**EXERCISE MATERIAL**
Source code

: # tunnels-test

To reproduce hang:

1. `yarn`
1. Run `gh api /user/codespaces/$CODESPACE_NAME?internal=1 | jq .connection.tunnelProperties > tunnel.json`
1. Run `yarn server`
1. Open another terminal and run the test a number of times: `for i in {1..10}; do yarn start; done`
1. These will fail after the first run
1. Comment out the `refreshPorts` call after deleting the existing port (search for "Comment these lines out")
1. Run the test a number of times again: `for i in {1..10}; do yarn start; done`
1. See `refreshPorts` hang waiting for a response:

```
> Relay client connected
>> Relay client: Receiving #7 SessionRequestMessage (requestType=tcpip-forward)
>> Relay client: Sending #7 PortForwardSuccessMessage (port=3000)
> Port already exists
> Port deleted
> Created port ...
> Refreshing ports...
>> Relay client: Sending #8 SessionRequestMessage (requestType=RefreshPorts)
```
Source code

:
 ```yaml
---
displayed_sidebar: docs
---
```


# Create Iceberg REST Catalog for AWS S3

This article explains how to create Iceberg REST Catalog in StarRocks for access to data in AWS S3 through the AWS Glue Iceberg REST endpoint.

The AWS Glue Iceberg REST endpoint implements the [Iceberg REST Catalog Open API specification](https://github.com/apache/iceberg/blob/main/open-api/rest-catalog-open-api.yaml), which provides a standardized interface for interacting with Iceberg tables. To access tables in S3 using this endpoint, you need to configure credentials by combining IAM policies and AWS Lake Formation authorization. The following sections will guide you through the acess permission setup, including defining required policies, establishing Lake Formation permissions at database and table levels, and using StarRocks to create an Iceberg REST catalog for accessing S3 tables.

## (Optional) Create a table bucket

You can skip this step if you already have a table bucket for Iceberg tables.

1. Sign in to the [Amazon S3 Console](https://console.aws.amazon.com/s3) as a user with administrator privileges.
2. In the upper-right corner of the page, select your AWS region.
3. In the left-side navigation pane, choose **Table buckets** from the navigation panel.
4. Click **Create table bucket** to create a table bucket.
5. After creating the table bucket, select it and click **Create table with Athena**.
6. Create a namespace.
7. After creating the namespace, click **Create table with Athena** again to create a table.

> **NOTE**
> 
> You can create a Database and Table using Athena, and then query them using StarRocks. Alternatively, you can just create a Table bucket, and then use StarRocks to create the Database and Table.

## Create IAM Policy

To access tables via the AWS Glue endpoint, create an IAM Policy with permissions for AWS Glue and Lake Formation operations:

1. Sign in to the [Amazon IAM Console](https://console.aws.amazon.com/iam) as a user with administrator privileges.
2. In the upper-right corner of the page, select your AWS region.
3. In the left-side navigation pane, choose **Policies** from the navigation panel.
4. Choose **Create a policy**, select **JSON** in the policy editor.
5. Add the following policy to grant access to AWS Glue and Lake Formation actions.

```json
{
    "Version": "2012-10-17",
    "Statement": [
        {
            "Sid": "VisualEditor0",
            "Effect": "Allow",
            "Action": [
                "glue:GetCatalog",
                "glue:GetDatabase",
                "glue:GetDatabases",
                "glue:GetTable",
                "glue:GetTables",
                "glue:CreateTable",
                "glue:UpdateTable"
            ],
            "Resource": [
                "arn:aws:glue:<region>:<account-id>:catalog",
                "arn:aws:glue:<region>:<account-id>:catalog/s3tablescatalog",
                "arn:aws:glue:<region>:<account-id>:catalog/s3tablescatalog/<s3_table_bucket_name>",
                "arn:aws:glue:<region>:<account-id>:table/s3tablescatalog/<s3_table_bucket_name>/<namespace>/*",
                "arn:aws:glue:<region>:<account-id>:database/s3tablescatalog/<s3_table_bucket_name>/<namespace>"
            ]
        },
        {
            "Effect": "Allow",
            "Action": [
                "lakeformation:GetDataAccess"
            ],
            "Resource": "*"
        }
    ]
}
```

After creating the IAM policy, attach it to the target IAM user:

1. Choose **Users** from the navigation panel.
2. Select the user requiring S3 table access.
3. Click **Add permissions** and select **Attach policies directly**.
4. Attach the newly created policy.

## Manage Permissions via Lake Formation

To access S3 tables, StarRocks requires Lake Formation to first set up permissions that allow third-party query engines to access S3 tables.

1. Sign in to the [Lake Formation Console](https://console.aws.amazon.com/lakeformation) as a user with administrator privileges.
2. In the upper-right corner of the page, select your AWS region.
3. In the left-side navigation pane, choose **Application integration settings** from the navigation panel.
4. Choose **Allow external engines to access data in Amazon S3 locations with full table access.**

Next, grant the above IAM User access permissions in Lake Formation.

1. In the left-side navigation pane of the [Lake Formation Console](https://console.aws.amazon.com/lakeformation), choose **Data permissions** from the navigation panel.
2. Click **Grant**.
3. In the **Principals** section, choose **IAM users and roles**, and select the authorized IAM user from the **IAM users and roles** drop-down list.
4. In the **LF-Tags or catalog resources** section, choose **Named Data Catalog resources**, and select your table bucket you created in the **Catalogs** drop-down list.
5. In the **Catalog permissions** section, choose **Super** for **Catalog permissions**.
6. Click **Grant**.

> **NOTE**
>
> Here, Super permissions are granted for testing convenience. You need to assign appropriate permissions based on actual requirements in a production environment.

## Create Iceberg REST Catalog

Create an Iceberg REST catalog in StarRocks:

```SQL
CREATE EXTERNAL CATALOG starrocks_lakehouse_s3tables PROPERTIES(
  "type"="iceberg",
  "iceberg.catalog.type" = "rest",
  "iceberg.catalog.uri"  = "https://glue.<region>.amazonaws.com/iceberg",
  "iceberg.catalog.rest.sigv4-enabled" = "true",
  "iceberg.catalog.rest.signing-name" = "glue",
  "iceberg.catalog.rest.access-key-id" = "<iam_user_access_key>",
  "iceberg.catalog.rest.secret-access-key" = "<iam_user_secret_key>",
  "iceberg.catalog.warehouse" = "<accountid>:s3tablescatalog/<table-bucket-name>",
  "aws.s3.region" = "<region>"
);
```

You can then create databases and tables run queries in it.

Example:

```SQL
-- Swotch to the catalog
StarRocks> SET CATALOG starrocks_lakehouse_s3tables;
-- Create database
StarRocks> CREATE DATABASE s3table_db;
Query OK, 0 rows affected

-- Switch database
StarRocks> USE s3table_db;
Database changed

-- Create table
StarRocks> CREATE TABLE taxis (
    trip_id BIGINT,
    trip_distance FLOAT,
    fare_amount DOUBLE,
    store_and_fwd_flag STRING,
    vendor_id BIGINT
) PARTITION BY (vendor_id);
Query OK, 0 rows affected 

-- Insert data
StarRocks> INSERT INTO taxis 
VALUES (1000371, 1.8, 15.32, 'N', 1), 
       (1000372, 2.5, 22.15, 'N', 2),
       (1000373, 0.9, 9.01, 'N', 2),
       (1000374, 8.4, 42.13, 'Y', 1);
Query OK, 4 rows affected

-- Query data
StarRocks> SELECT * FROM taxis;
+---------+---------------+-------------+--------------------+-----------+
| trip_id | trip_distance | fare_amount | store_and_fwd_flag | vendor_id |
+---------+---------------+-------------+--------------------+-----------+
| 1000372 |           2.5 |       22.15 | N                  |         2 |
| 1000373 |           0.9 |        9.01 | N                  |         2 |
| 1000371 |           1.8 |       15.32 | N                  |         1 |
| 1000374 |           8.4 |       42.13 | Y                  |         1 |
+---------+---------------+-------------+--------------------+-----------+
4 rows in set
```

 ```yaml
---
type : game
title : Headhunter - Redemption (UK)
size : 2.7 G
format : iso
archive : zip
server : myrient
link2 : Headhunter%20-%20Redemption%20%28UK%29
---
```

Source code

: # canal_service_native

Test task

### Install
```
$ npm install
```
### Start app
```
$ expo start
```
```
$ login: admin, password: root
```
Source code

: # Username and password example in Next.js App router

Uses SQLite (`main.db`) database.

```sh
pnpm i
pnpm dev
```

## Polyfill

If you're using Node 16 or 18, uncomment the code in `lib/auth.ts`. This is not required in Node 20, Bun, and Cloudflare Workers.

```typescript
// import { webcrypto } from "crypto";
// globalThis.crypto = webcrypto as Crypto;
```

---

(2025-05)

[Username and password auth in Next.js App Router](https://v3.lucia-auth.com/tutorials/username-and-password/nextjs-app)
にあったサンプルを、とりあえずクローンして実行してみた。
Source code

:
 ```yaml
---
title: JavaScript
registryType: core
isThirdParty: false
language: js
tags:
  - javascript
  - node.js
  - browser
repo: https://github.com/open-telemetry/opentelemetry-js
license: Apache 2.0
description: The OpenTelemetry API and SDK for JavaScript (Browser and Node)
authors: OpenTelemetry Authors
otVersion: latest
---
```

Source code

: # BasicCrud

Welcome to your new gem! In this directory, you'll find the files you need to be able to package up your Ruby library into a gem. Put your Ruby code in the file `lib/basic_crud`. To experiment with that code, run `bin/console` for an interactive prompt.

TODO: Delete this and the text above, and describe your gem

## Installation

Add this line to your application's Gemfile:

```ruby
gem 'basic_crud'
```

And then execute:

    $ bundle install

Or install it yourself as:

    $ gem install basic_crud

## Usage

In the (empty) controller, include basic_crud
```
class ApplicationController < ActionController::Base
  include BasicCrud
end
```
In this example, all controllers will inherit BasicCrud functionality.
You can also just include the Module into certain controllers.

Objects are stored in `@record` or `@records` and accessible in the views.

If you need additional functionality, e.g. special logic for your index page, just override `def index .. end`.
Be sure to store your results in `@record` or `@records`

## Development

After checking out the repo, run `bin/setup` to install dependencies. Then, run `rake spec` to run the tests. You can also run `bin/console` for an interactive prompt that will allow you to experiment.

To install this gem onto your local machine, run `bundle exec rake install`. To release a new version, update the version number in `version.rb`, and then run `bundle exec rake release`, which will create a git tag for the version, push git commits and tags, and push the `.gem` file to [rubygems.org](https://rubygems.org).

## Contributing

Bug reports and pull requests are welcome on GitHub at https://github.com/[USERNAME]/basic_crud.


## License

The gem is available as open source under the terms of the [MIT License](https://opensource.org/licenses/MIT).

**EXERCISE DESCRIPTION**
Show, from the material above, each line that includes the string "SessionRequestMessage".

**EXERCISE RESPONSE**
>> Relay client: Receiving #7 SessionRequestMessage (requestType=tcpip-forward)
>> Relay client: Sending #8 SessionRequestMessage (requestType=RefreshPorts)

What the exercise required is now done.